I wanted to quickly share one of my favorite glute/hip strengthening drills that we use with our girls frequently. Proper glute work and using the hips during skills is huge for hip/lower back health, as well as optimal performance. I have it as part of our daily pre-warm up RAMP program, and often times put it into strength circuits to work on hip strength. There are a bunch of different versions out there, but I think falls between Bret Contreras and Gray Cook’s renditions. Here is a video, then I’ll explain more below.

Photo Dec 09, 4 01 37 PM

Just as a note the “double chin for the win” is my catch phrase to promote a good neck alignment, which you can see the girls were forgetting about. The gymnast places their shoulders just off a block, with one foot/leg down and the other hip flexed up being held by the arms. While maintaining good core control and proper alignment, the gymnast presses through the heel  on the floor and extends their hip fully. This drill is helpful to promote good alignment and stability in the spine, while then imposing good hip motion/strength.
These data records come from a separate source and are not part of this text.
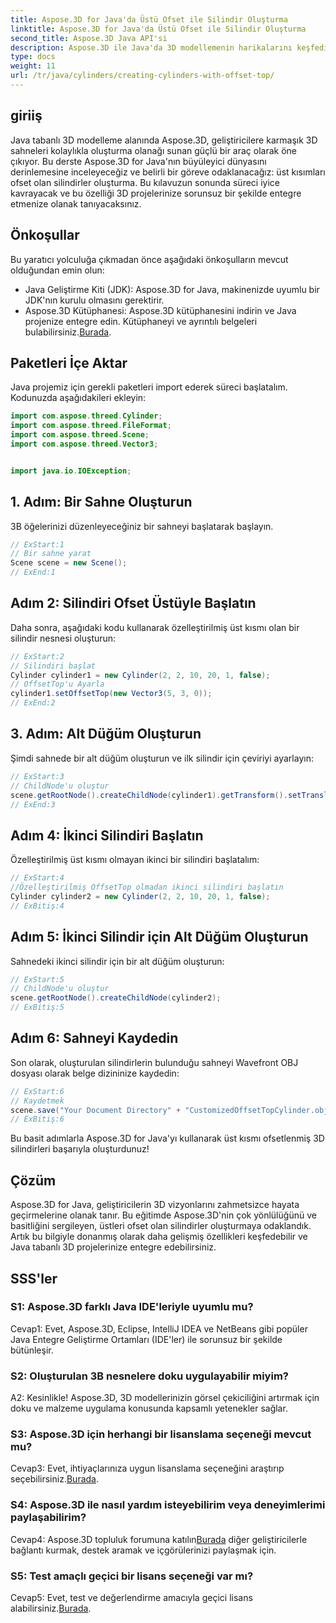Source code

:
 ```yaml
---
title: Aspose.3D for Java'da Üstü Ofset ile Silindir Oluşturma
linktitle: Aspose.3D for Java'da Üstü Ofset ile Silindir Oluşturma
second_title: Aspose.3D Java API'si
description: Aspose.3D ile Java'da 3D modellemenin harikalarını keşfedin. Üst kısmı ofset olan büyüleyici silindirleri zahmetsizce oluşturmayı öğrenin.
type: docs
weight: 11
url: /tr/java/cylinders/creating-cylinders-with-offset-top/
---
```

## giriiş

Java tabanlı 3D modelleme alanında Aspose.3D, geliştiricilere karmaşık 3D sahneleri kolaylıkla oluşturma olanağı sunan güçlü bir araç olarak öne çıkıyor. Bu derste Aspose.3D for Java'nın büyüleyici dünyasını derinlemesine inceleyeceğiz ve belirli bir göreve odaklanacağız: üst kısımları ofset olan silindirler oluşturma. Bu kılavuzun sonunda süreci iyice kavrayacak ve bu özelliği 3D projelerinize sorunsuz bir şekilde entegre etmenize olanak tanıyacaksınız.

## Önkoşullar

Bu yaratıcı yolculuğa çıkmadan önce aşağıdaki önkoşulların mevcut olduğundan emin olun:

- Java Geliştirme Kiti (JDK): Aspose.3D for Java, makinenizde uyumlu bir JDK'nın kurulu olmasını gerektirir.
- Aspose.3D Kütüphanesi: Aspose.3D kütüphanesini indirin ve Java projenize entegre edin. Kütüphaneyi ve ayrıntılı belgeleri bulabilirsiniz.[Burada](https://releases.aspose.com/3d/java/).

## Paketleri İçe Aktar

Java projemiz için gerekli paketleri import ederek süreci başlatalım. Kodunuzda aşağıdakileri ekleyin:

```java
import com.aspose.threed.Cylinder;
import com.aspose.threed.FileFormat;
import com.aspose.threed.Scene;
import com.aspose.threed.Vector3;


import java.io.IOException;
```

## 1. Adım: Bir Sahne Oluşturun

3B öğelerinizi düzenleyeceğiniz bir sahneyi başlatarak başlayın.

```java
// ExStart:1
// Bir sahne yarat
Scene scene = new Scene();
// ExEnd:1
```

## Adım 2: Silindiri Ofset Üstüyle Başlatın

Daha sonra, aşağıdaki kodu kullanarak özelleştirilmiş üst kısmı olan bir silindir nesnesi oluşturun:

```java
// ExStart:2
// Silindiri başlat
Cylinder cylinder1 = new Cylinder(2, 2, 10, 20, 1, false);
// OffsetTop'u Ayarla
cylinder1.setOffsetTop(new Vector3(5, 3, 0));
// ExEnd:2
```

## 3. Adım: Alt Düğüm Oluşturun

Şimdi sahnede bir alt düğüm oluşturun ve ilk silindir için çeviriyi ayarlayın:

```java
// ExStart:3
// ChildNode'u oluştur
scene.getRootNode().createChildNode(cylinder1).getTransform().setTranslation(10, 0, 0);
// ExEnd:3
```

## Adım 4: İkinci Silindiri Başlatın

Özelleştirilmiş üst kısmı olmayan ikinci bir silindiri başlatalım:

```java
// ExStart:4
//Özelleştirilmiş OffsetTop olmadan ikinci silindiri başlatın
Cylinder cylinder2 = new Cylinder(2, 2, 10, 20, 1, false);
// ExBitiş:4
```

## Adım 5: İkinci Silindir için Alt Düğüm Oluşturun

Sahnedeki ikinci silindir için bir alt düğüm oluşturun:

```java
// ExStart:5
// ChildNode'u oluştur
scene.getRootNode().createChildNode(cylinder2);
// ExBitiş:5
```

## Adım 6: Sahneyi Kaydedin

Son olarak, oluşturulan silindirlerin bulunduğu sahneyi Wavefront OBJ dosyası olarak belge dizininize kaydedin:

```java
// ExStart:6
// Kaydetmek
scene.save("Your Document Directory" + "CustomizedOffsetTopCylinder.obj", FileFormat.WAVEFRONTOBJ);
// ExBitiş:6
```

Bu basit adımlarla Aspose.3D for Java'yı kullanarak üst kısmı ofsetlenmiş 3D silindirleri başarıyla oluşturdunuz!

## Çözüm

Aspose.3D for Java, geliştiricilerin 3D vizyonlarını zahmetsizce hayata geçirmelerine olanak tanır. Bu eğitimde Aspose.3D'nin çok yönlülüğünü ve basitliğini sergileyen, üstleri ofset olan silindirler oluşturmaya odaklandık. Artık bu bilgiyle donanmış olarak daha gelişmiş özellikleri keşfedebilir ve Java tabanlı 3D projelerinize entegre edebilirsiniz.

## SSS'ler

### S1: Aspose.3D farklı Java IDE'leriyle uyumlu mu?

Cevap1: Evet, Aspose.3D, Eclipse, IntelliJ IDEA ve NetBeans gibi popüler Java Entegre Geliştirme Ortamları (IDE'ler) ile sorunsuz bir şekilde bütünleşir.

### S2: Oluşturulan 3B nesnelere doku uygulayabilir miyim?

A2: Kesinlikle! Aspose.3D, 3D modellerinizin görsel çekiciliğini artırmak için doku ve malzeme uygulama konusunda kapsamlı yetenekler sağlar.

### S3: Aspose.3D için herhangi bir lisanslama seçeneği mevcut mu?

 Cevap3: Evet, ihtiyaçlarınıza uygun lisanslama seçeneğini araştırıp seçebilirsiniz.[Burada](https://purchase.aspose.com/buy).

### S4: Aspose.3D ile nasıl yardım isteyebilirim veya deneyimlerimi paylaşabilirim?

 Cevap4: Aspose.3D topluluk forumuna katılın[Burada](https://forum.aspose.com/c/3d/18) diğer geliştiricilerle bağlantı kurmak, destek aramak ve içgörülerinizi paylaşmak için.

### S5: Test amaçlı geçici bir lisans seçeneği var mı?

 Cevap5: Evet, test ve değerlendirme amacıyla geçici lisans alabilirsiniz.[Burada](https://purchase.aspose.com/temporary-license/).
I feel elevating the shoudlers helps the gymnast work into their entire range of motion, which is often much farther than other athletes. The opposite knee/hip being hugged helps prevent the gymnast from extending their lower back to cheat. Many gymnasts have a dysfunctional movement pattern of using their lower back as a “go to” for extending all over the place, which I feel is one of the big issues related to back/hip problems.
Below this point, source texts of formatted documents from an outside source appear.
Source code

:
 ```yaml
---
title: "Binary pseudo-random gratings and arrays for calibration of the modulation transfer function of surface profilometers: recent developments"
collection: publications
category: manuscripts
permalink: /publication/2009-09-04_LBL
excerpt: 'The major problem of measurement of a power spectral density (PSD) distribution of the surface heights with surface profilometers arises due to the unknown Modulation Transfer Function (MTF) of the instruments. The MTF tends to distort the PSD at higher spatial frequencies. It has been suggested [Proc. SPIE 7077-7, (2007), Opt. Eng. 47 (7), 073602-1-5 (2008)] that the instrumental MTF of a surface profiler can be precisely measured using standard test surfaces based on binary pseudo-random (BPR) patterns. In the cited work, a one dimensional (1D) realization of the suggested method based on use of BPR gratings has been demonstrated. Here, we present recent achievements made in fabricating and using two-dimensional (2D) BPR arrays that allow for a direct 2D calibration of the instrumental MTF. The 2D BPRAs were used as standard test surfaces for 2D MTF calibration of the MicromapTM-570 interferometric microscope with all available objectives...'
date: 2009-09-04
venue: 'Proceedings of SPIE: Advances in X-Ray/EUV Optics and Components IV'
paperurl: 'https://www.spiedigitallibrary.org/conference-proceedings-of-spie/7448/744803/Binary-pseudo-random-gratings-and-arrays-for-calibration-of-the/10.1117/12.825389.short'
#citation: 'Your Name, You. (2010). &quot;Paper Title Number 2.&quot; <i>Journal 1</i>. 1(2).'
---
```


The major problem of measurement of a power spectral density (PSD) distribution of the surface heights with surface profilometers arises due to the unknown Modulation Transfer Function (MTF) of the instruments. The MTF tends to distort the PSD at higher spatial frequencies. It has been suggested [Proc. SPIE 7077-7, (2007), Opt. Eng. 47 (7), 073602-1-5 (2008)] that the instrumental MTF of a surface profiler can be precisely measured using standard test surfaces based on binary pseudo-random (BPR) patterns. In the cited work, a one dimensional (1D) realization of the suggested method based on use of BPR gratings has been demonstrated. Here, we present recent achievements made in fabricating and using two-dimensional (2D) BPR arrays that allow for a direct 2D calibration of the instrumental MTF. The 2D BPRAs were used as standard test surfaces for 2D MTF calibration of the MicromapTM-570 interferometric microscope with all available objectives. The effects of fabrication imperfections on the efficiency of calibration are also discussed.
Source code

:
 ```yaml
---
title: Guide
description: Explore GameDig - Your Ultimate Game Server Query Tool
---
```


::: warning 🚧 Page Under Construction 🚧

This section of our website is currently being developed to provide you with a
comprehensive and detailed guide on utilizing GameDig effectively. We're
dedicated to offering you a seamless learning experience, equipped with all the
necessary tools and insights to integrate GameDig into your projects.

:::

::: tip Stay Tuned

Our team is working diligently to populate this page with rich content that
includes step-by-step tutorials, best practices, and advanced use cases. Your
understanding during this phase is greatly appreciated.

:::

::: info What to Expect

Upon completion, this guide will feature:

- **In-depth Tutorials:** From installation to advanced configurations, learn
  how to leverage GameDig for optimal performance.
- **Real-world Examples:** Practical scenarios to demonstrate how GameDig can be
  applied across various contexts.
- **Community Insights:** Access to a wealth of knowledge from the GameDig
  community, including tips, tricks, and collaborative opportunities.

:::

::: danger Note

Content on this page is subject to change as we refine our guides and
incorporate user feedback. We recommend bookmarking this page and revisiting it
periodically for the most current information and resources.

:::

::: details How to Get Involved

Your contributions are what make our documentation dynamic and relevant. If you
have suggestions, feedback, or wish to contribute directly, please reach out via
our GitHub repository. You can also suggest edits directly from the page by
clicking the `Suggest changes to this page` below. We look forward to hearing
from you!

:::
Terminal hip extension through the large range of motion needed for gymnastics is crucial to not only help prevent lower back/hip issues, but also increase performance for skills that require the hips moving in the air (leaps, releases, rings, etc) but also when the hips are assisting in jumping/landing (tumbling dismounts) .Bret Contreras has some great work explaining how a combination of squatting and hip lifts can work the glutes and hips through their full range of motion. This drill is only one of many out there, and like everything is only effective if built into proper movement patterns as a whole. I wrote an article going over some other hip drilsl I use that you can find here

6 Glute Training Exercises Gymnasts Need To Do Regularly 

Reach, Roll, Lift Drill for Glute Strength and Core Control 

I find these a great follow up after working on any mobility/tone issues the gymnast may have on the front of their hip like hip flexors/quads. Give it a try, hope everyone likes it.